The explosion in hidden election spending is one of the most discussed phenomena in American politics today. What’s less known is that a large number of America’s leading corporations are disclosing their political spending, and that number is steadily growing.
More than 100 major corporations, including 60 in the S&P 100 index — comprised of the nation’s most influential companies — have taken this step, reaching agreements with shareholders to disclose their spending. Now it’s time for all public companies to report.
And it’s time that the Securities and Exchange Commission hastens universal disclosure by requiring publicly held companies to disclose their direct and indirect political spending with corporate funds. The Commission can do this by moving forward on a petition submitted by a bipartisan group of eminent law professors almost two years ago.

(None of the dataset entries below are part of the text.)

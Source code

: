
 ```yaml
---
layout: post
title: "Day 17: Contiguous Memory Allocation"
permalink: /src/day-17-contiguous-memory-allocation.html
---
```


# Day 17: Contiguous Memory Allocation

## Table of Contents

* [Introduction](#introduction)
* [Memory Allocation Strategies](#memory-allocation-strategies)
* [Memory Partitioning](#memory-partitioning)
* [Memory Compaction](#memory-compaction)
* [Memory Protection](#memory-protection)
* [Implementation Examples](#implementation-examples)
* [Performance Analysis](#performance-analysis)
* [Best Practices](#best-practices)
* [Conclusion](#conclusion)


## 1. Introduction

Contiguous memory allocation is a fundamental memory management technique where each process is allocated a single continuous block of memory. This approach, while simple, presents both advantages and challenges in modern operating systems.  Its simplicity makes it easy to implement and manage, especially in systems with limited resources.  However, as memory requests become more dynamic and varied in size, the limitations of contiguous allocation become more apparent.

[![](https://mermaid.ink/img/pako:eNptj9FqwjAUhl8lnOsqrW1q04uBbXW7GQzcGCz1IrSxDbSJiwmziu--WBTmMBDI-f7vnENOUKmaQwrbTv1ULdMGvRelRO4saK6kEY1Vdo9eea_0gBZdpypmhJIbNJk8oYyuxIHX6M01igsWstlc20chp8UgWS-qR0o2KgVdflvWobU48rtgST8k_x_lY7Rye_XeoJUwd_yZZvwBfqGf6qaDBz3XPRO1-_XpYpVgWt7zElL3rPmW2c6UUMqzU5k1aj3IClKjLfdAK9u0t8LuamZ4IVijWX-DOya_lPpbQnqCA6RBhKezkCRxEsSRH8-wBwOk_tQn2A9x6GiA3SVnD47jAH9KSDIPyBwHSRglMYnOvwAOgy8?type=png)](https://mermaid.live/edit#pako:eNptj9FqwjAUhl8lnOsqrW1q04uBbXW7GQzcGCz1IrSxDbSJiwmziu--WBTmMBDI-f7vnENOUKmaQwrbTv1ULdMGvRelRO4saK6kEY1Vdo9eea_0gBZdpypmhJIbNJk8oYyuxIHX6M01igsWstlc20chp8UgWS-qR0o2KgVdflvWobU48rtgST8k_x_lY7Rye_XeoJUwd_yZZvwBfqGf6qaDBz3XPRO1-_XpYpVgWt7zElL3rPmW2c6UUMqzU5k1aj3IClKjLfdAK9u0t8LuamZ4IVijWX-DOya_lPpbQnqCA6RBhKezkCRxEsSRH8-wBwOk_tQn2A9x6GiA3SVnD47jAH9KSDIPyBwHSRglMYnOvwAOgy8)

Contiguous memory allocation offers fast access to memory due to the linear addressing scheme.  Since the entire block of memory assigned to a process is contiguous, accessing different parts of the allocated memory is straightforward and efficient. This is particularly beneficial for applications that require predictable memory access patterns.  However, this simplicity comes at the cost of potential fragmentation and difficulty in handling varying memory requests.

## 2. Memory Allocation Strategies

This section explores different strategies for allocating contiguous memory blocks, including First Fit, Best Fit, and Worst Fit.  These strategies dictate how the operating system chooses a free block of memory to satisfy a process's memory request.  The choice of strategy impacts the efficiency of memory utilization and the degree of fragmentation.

It would not be a radical step. In fact, an SEC rule would merely be ratifying a trend emerging from boardrooms across America, including those of Merck, Microsoft, Exelon, Time Warner, Norfolk Southern, Wells Fargo and Aflac. Moreover, it would be in line with shareholder votes that have strongly supported corporate political disclosure for the past several years.
The Center for Political Accountability has been documenting this trend in its CPA-Zicklin Index, an annual benchmarking study conducted in cooperation with the Zicklin Center for Business Ethics Research of the University of Pennsylvania’s Wharton School.